A cost estimate for each of these missions has been performed. The requirements as set by NASA for a total mission cost (not including launch vehicle) of $200 million appears to be a reasonable goal for this type of mission. Two of the ISRU missions (SHMP and MTOP) came in under the limit, while WATS was slightly over due to higher development costs. A graphical representation of the cost comparison is shown in Fig. 26.

The WATS scenario, while costing more, presents a completely ISRU option that develops technology which will be important for future manned and unmanned missions, while fulfilling the mission requirements of a Mars sample return mission. It is recommended that future research be concentrated on the WATS scenario and that it be developed to its fullest potential.

Despite the challenges of developing ISRU technology, its inherent advantages are obvious. In the future, ISRU technology will lead mankind to the next phase of space exploration: manned exploration of the solar system.
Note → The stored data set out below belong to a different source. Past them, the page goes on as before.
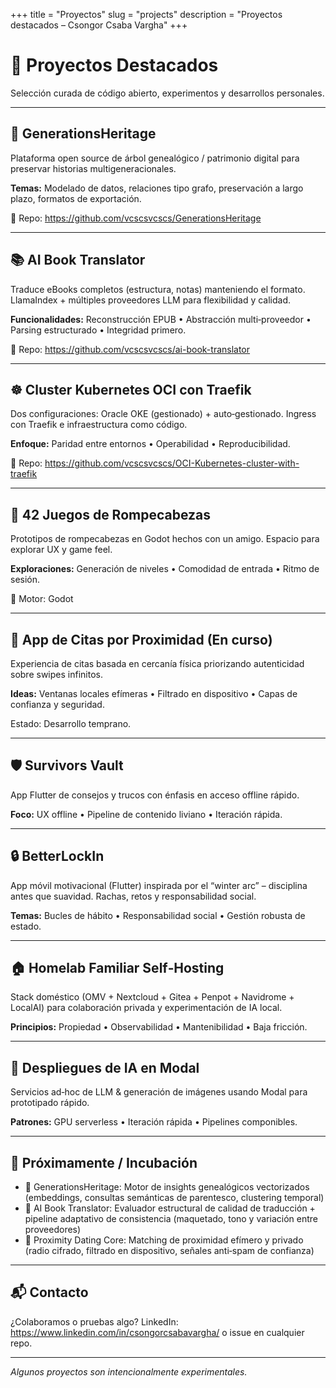 +++
title = "Proyectos"
slug = "projects"
description = "Proyectos destacados – Csongor Csaba Vargha"
+++

# 🚀 Proyectos Destacados

Selección curada de código abierto, experimentos y desarrollos personales.

---

## 🌳 GenerationsHeritage
Plataforma open source de árbol genealógico / patrimonio digital para preservar historias multigeneracionales.

**Temas:** Modelado de datos, relaciones tipo grafo, preservación a largo plazo, formatos de exportación.

🔗 Repo: https://github.com/vcscsvcscs/GenerationsHeritage

---

## 📚 AI Book Translator
Traduce eBooks completos (estructura, notas) manteniendo el formato. LlamaIndex + múltiples proveedores LLM para flexibilidad y calidad.

**Funcionalidades:** Reconstrucción EPUB • Abstracción multi‑proveedor • Parsing estructurado • Integridad primero.

🔗 Repo: https://github.com/vcscsvcscs/ai-book-translator

---

## ☸️ Cluster Kubernetes OCI con Traefik
Dos configuraciones: Oracle OKE (gestionado) + auto‑gestionado. Ingress con Traefik e infraestructura como código.

**Enfoque:** Paridad entre entornos • Operabilidad • Reproducibilidad.

🔗 Repo: https://github.com/vcscsvcscs/OCI-Kubernetes-cluster-with-traefik

---

## 🧩 42 Juegos de Rompecabezas
Prototipos de rompecabezas en Godot hechos con un amigo. Espacio para explorar UX y game feel.

**Exploraciones:** Generación de niveles • Comodidad de entrada • Ritmo de sesión.

🔧 Motor: Godot

---

## 📡 App de Citas por Proximidad (En curso)
Experiencia de citas basada en cercanía física priorizando autenticidad sobre swipes infinitos.

**Ideas:** Ventanas locales efímeras • Filtrado en dispositivo • Capas de confianza y seguridad.

Estado: Desarrollo temprano.

---

## 🛡 Survivors Vault
App Flutter de consejos y trucos con énfasis en acceso offline rápido.

**Foco:** UX offline • Pipeline de contenido liviano • Iteración rápida.

---

## 🔒 BetterLockIn
App móvil motivacional (Flutter) inspirada por el “winter arc” – disciplina antes que suavidad. Rachas, retos y responsabilidad social.

**Temas:** Bucles de hábito • Responsabilidad social • Gestión robusta de estado.

---

## 🏠 Homelab Familiar Self‑Hosting
Stack doméstico (OMV + Nextcloud + Gitea + Penpot + Navidrome + LocalAI) para colaboración privada y experimentación de IA local.

**Principios:** Propiedad • Observabilidad • Mantenibilidad • Baja fricción.

---

## 🧠 Despliegues de IA en Modal
Servicios ad‑hoc de LLM & generación de imágenes usando Modal para prototipado rápido.

**Patrones:** GPU serverless • Iteración rápida • Pipelines componibles.

---

## 🧪 Próximamente / Incubación
- 🧬 GenerationsHeritage: Motor de insights genealógicos vectorizados (embeddings, consultas semánticas de parentesco, clustering temporal)
- 📖 AI Book Translator: Evaluador estructural de calidad de traducción + pipeline adaptativo de consistencia (maquetado, tono y variación entre proveedores)
- 📍 Proximity Dating Core: Matching de proximidad efímero y privado (radio cifrado, filtrado en dispositivo, señales anti‑spam de confianza)

---

## 📬 Contacto
¿Colaboramos o pruebas algo? LinkedIn: https://www.linkedin.com/in/csongorcsabavargha/ o issue en cualquier repo.

---

_Algunos proyectos son intencionalmente experimentales._
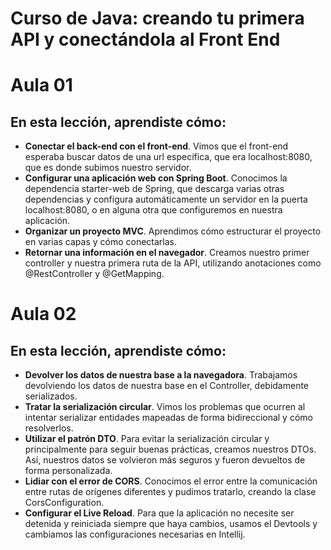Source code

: # Curso de Java: creando tu primera API y conectándola al Front End

# Aula 01

## En esta lección, aprendiste cómo:
- **Conectar el back-end con el front-end**. Vimos que el front-end esperaba buscar datos de una url específica, que era localhost:8080, que es donde subimos nuestro servidor.
- **Configurar una aplicación web con Spring Boot**. Conocimos la dependencia starter-web de Spring, que descarga varias otras dependencias y configura automáticamente un servidor en la puerta localhost:8080, o en alguna otra que configuremos en nuestra aplicación.
- **Organizar un proyecto MVC**. Aprendimos cómo estructurar el proyecto en varias capas y cómo conectarlas.
- **Retornar una información en el navegador**. Creamos nuestro primer controller y nuestra primera ruta de la API, utilizando anotaciones como @RestController y @GetMapping.

# Aula 02

## En esta lección, aprendiste cómo:
- **Devolver los datos de nuestra base a la navegadora**. Trabajamos devolviendo los datos de nuestra base en el Controller, debidamente serializados.
- **Tratar la serialización circular**. Vimos los problemas que ocurren al intentar serializar entidades mapeadas de forma bidireccional y cómo resolverlos.
- **Utilizar el patrón DTO**. Para evitar la serialización circular y principalmente para seguir buenas prácticas, creamos nuestros DTOs. Así, nuestros datos se volvieron más seguros y fueron devueltos de forma personalizada.
- **Lidiar con el error de CORS**. Conocimos el error entre la comunicación entre rutas de orígenes diferentes y pudimos tratarlo, creando la clase CorsConfiguration.
- **Configurar el Live Reload**. Para que la aplicación no necesite ser detenida y reiniciada siempre que haya cambios, usamos el Devtools y cambiamos las configuraciones necesarias en Intellij.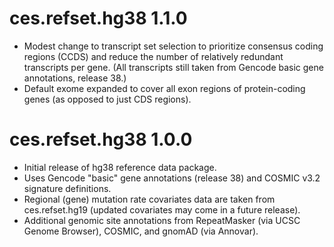 # ces.refset.hg38 1.1.0
* Modest change to transcript set selection to prioritize consensus coding regions (CCDS) and reduce the number of relatively redundant transcripts per gene. (All transcripts still taken from Gencode basic gene annotations, release 38.)
* Default exome expanded to cover all exon regions of protein-coding genes (as opposed to just CDS regions).

# ces.refset.hg38 1.0.0
* Initial release of hg38 reference data package.
* Uses Gencode "basic" gene annotations (release 38) and COSMIC v3.2 signature definitions.
* Regional (gene) mutation rate covariates data are taken from ces.refset.hg19 (updated covariates may come in a future release).
* Additional genomic site annotations from RepeatMasker (via UCSC Genome Browser), COSMIC, and gnomAD (via Annovar).



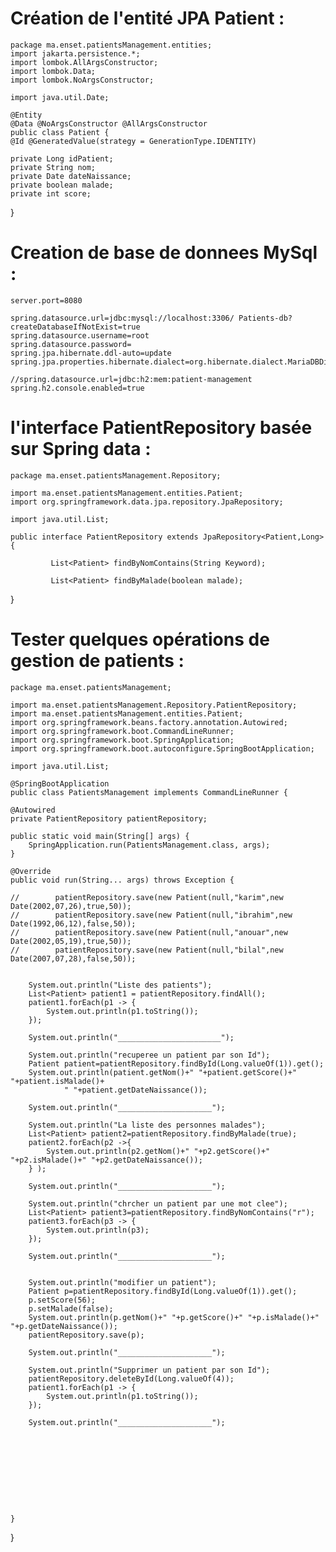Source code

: # Création de l'entité JPA Patient :



    package ma.enset.patientsManagement.entities;
    import jakarta.persistence.*;
    import lombok.AllArgsConstructor;
    import lombok.Data;
    import lombok.NoArgsConstructor;

    import java.util.Date;

    @Entity
    @Data @NoArgsConstructor @AllArgsConstructor
    public class Patient {
    @Id @GeneratedValue(strategy = GenerationType.IDENTITY)

    private Long idPatient;
    private String nom;
    private Date dateNaissance;
    private boolean malade;
    private int score;

}


# Creation de base de donnees MySql :

    server.port=8080

    spring.datasource.url=jdbc:mysql://localhost:3306/ Patients-db?createDatabaseIfNotExist=true
    spring.datasource.username=root
    spring.datasource.password=
    spring.jpa.hibernate.ddl-auto=update
    spring.jpa.properties.hibernate.dialect=org.hibernate.dialect.MariaDBDialect

    //spring.datasource.url=jdbc:h2:mem:patient-management
    spring.h2.console.enabled=true


# l'interface PatientRepository basée sur Spring data :

    package ma.enset.patientsManagement.Repository;

    import ma.enset.patientsManagement.entities.Patient;
    import org.springframework.data.jpa.repository.JpaRepository;

    import java.util.List;

    public interface PatientRepository extends JpaRepository<Patient,Long> {

             List<Patient> findByNomContains(String Keyword);

             List<Patient> findByMalade(boolean malade);

}


# Tester quelques opérations de gestion de patients :

    package ma.enset.patientsManagement;

    import ma.enset.patientsManagement.Repository.PatientRepository;
    import ma.enset.patientsManagement.entities.Patient;
    import org.springframework.beans.factory.annotation.Autowired;
    import org.springframework.boot.CommandLineRunner;
    import org.springframework.boot.SpringApplication;
    import org.springframework.boot.autoconfigure.SpringBootApplication;

    import java.util.List;

    @SpringBootApplication
    public class PatientsManagement implements CommandLineRunner {

    @Autowired
    private PatientRepository patientRepository;

    public static void main(String[] args) {
        SpringApplication.run(PatientsManagement.class, args);
    }

    @Override
    public void run(String... args) throws Exception {

    //        patientRepository.save(new Patient(null,"karim",new Date(2002,07,26),true,50));
    //        patientRepository.save(new Patient(null,"ibrahim",new Date(1992,06,12),false,50));
    //        patientRepository.save(new Patient(null,"anouar",new Date(2002,05,19),true,50));
    //        patientRepository.save(new Patient(null,"bilal",new Date(2007,07,28),false,50));


        System.out.println("Liste des patients");
        List<Patient> patient1 = patientRepository.findAll();
        patient1.forEach(p1 -> {
            System.out.println(p1.toString());
        });

        System.out.println("_______________________");

        System.out.println("recuperee un patient par son Id");
        Patient patient=patientRepository.findById(Long.valueOf(1)).get();
        System.out.println(patient.getNom()+" "+patient.getScore()+" "+patient.isMalade()+
                " "+patient.getDateNaissance());

        System.out.println("_____________________");

        System.out.println("La liste des personnes malades");
        List<Patient> patient2=patientRepository.findByMalade(true);
        patient2.forEach(p2 ->{
            System.out.println(p2.getNom()+" "+p2.getScore()+" "+p2.isMalade()+" "+p2.getDateNaissance());
        } );

        System.out.println("_____________________");

        System.out.println("chrcher un patient par une mot clee");
        List<Patient> patient3=patientRepository.findByNomContains("r");
        patient3.forEach(p3 -> {
            System.out.println(p3);
        });

        System.out.println("_____________________");


        System.out.println("modifier un patient");
        Patient p=patientRepository.findById(Long.valueOf(1)).get();
        p.setScore(56);
        p.setMalade(false);
        System.out.println(p.getNom()+" "+p.getScore()+" "+p.isMalade()+" "+p.getDateNaissance());
        patientRepository.save(p);

        System.out.println("_____________________");

        System.out.println("Supprimer un patient par son Id");
        patientRepository.deleteById(Long.valueOf(4));
        patient1.forEach(p1 -> {
            System.out.println(p1.toString());
        });

        System.out.println("_____________________");










    }
}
This exposes the greatest weakness of the Terrestrial Propellant option and the strength behind ISRU technology: progress toward the future.

We would like to thank the following people for their support and guidance: Robert Zubrin at Lockheed Martin; Diane Linne at NASA Lewis; Dana Andrews, Eric Wetzel, and Tim Vinopal at Boeing; Kumar Ramohalli at University of Arizona; David Kaplan and John Connolly at NASA JSC; Kim Aaron, Robert Frisbee, and Jim Clawson at JPL; Larry Berg and Chuck Solomon at McDonnell Douglas Delta Project; Rodney Brooks and Helen Greiner at IS Robotics; Jim Tillman at University of Washington Dept. of Atmospheric Sciences; and Eckart Schmidt and Joe Cassady at Olin Aerospace.

We would also like to thank the students of previous AA 420/421 Space Systems Design classes at the University of Washington, whose work provided much inspiration. If we have seen farther, it is because we have stood on their shoulders.